Сбор полков был назначен в 18.00 на Пушкинской площади, прямо пред строгим взором Александра Сергеевича. Первыми на поклон к великому строителю памятников явились Горыныч и Остен-Закен - одновременно с разных сторон. Не успели они, прохаживаясь вокруг монумента, обсудить проблему идентификации (Жигулевскую они до сих пор лицезрели только на фотографии; девушек вокруг было много, но все какие-то штатские), как появилась немедленно их опознавшая (п)поручка, а также ее штатский спутник.

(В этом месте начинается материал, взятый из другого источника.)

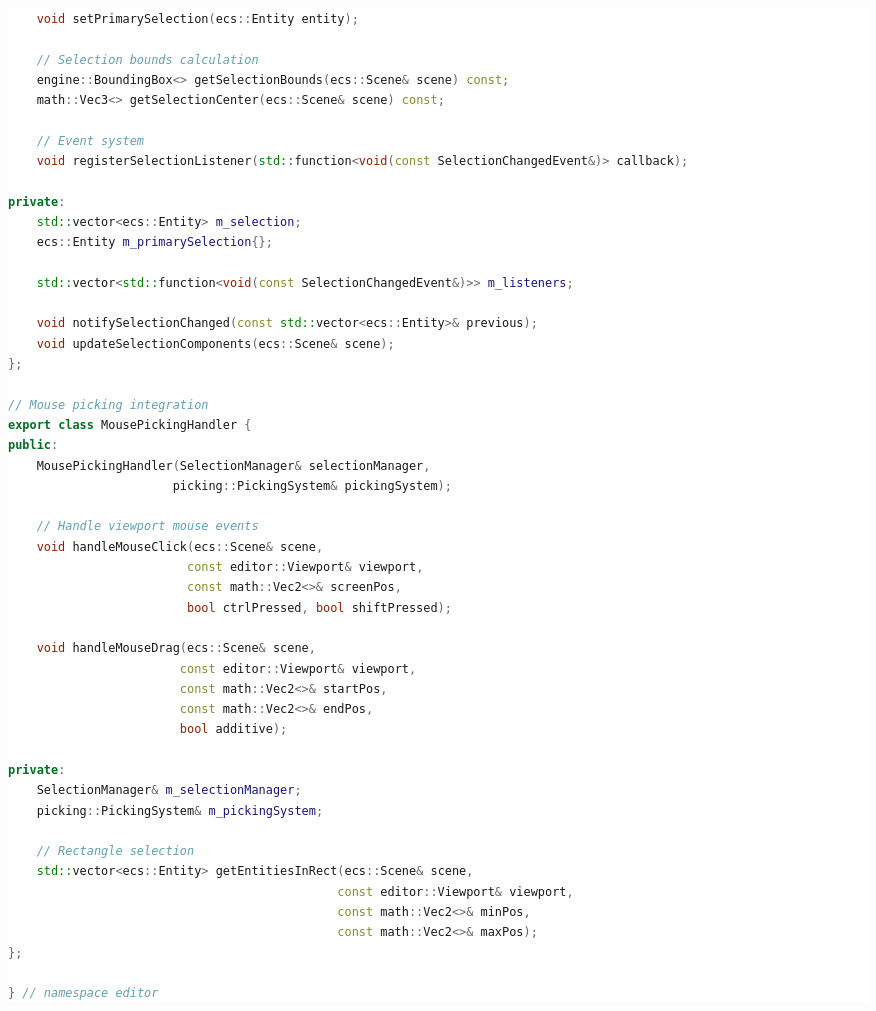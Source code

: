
 ```cpp
    void setPrimarySelection(ecs::Entity entity);
    
    // Selection bounds calculation
    engine::BoundingBox<> getSelectionBounds(ecs::Scene& scene) const;
    math::Vec3<> getSelectionCenter(ecs::Scene& scene) const;
    
    // Event system
    void registerSelectionListener(std::function<void(const SelectionChangedEvent&)> callback);
    
private:
    std::vector<ecs::Entity> m_selection;
    ecs::Entity m_primarySelection{};
    
    std::vector<std::function<void(const SelectionChangedEvent&)>> m_listeners;
    
    void notifySelectionChanged(const std::vector<ecs::Entity>& previous);
    void updateSelectionComponents(ecs::Scene& scene);
};

// Mouse picking integration
export class MousePickingHandler {
public:
    MousePickingHandler(SelectionManager& selectionManager, 
                       picking::PickingSystem& pickingSystem);
    
    // Handle viewport mouse events
    void handleMouseClick(ecs::Scene& scene, 
                         const editor::Viewport& viewport,
                         const math::Vec2<>& screenPos,
                         bool ctrlPressed, bool shiftPressed);
    
    void handleMouseDrag(ecs::Scene& scene,
                        const editor::Viewport& viewport,
                        const math::Vec2<>& startPos,
                        const math::Vec2<>& endPos,
                        bool additive);
                        
private:
    SelectionManager& m_selectionManager;
    picking::PickingSystem& m_pickingSystem;
    
    // Rectangle selection
    std::vector<ecs::Entity> getEntitiesInRect(ecs::Scene& scene,
                                              const editor::Viewport& viewport,
                                              const math::Vec2<>& minPos,
                                              const math::Vec2<>& maxPos);
};

} // namespace editor
```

Жи закрыла глаза и втянула воздух в надежде почуять гусарский дух. Дух (в отличие от купидонов) витал по всем правилам. Приоткрыв сначала один глаз, поручка увидела роскошные (вайй!) усы, закрученные явно на традиционный малайский манер. Второй глаз заметил слегка бородатого (у нас, партизан, это называется "выбрит до синевы") предводителя партизанского движения всея Подмосковья, который (по торжественности ли случая?) здорово смахивал на месье Воланда. О как! Воланд явно имеется в виду не Булгаковский, ни одного совпадения с текстом "МиМ" я не обнаружил.

Слегка обалдев, но тут же оправившись, внутренний голос Жи завопил громогласное Урррраа!, и поручка ринулась, увлекая за собой верного Санчо Пансу. Господа раскланялись, дама отреверанснула. "Елки-палки!" - мудро и лаконично выдал Горыныч. "Пожалуй, елки-палки", - задумчиво подтвердил Остен-Закен. Жи ничего не поняла, но как воспитанная кавказская женщина на всякий случай поддакнула: "Елки-палки".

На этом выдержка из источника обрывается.